It is practically feasible to temporarily turn a grazing pasture into a hay field and recover the forage, which should greatly reduce the number of surviving infective larvae. However, evidence supporting this suggestion is lacking. Grazing contaminated pastures with ruminants may also assist in control (Eysker et al., 1986). Equine strongyle larvae are host-specific and cannot infect cattle, sheep, goats, or camelids. The only exception is the stomach worm, Trichostrongylus axei, which can infect both ruminants and equids, but this parasite rarely causes disease in either ruminants or horses. Ruminant liver flukes (Fasciola hepatica) can potentially infect horses as well, but this will be a rare and localized event and can only occur in areas enzootic for liver fluke.
The environmental control of strongyles using nematophagous fungi delivered to horses in feed has shown promising results (Healey et al., 2018), and a product is now available in North America. However, information is currently lacking on how to successfully integrate the product into a meaningful parasite control program.
8.3. Combination deworming Combination deworming has been shown to improve parasite control and reduce the development of resistance in both simulation and field studies performed on sheep, and is increasingly recommended in ruminants (Leathwick et al., 2012; 2015; Kaplan, 2020). However, there is scant data on this issue in horses. Equine anthelmintic products containing more than one active ingredient targeting the same parasite(s) are available in several countries in the Southern Hemisphere. Computer simulation studies have suggested that combining two new active ingredients, to which no resistance has developed, will effectively reduce the rate of resistance development (Leathwick et al., 2017). Furthermore, one study suggested value in combining a novel anthelmintic with an active ingredient for which anthelmintic resistance has already decreased the efficacy (Scare et al., 2020).
However, no new anthelmintic classes have been introduced for equine usage in the past 40 years, and no such products are expected within the foreseeable future. Thus, the evaluated scenarios described above do not exist and instead, combination deworming involves active ingredients which have been in use for decades, and anthelmintic resistance is often either already established or developing.

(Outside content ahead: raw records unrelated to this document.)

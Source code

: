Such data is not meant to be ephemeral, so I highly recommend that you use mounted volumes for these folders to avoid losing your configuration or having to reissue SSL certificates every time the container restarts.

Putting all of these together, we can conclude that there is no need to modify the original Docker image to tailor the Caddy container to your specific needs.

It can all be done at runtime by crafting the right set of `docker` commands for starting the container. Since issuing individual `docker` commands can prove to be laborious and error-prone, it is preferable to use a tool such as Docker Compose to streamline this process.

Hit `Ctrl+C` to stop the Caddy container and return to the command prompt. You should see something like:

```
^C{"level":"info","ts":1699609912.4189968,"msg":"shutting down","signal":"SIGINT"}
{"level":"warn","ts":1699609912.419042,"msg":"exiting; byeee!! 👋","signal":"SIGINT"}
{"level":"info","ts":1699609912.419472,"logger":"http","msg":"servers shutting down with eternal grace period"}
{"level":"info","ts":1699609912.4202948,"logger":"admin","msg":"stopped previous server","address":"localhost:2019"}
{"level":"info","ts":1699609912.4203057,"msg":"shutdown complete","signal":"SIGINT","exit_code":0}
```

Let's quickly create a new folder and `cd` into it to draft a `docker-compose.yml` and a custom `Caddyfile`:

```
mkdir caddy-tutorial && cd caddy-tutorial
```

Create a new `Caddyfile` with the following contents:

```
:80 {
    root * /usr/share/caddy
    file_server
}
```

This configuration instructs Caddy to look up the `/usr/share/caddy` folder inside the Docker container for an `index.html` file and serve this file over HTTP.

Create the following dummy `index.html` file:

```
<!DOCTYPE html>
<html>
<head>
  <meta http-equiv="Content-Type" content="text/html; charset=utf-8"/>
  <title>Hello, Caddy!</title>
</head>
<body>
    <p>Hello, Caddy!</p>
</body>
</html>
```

One study evaluated a combination of oxibendazole and pyrantel pamoate against a population of cyathostomins resistant to both and found that the initially gained increase in efficacy was lost after a single administration of the combination (Scare et al., 2018), demonstrating that this approach was not sustainable.
Based on the above, we currently lack evidence to endorse combination deworming as a sustainable treatment approach for strongyle control. Veterinarians can attempt the combination of two or more active ingredients as an extra-label treatment approach on a case-by-case basis. However, it should be noted that in case of treatment of foals and weanlings, current drug efficacy profiles may result in the need for treatment with two different active ingredients in case the animals harbor both strongyles and ascarids. The off-label use of anthelmintics labelled for other species (e.g., ruminants), is inappropriate and may not be sustainable and is, thus, not recommended.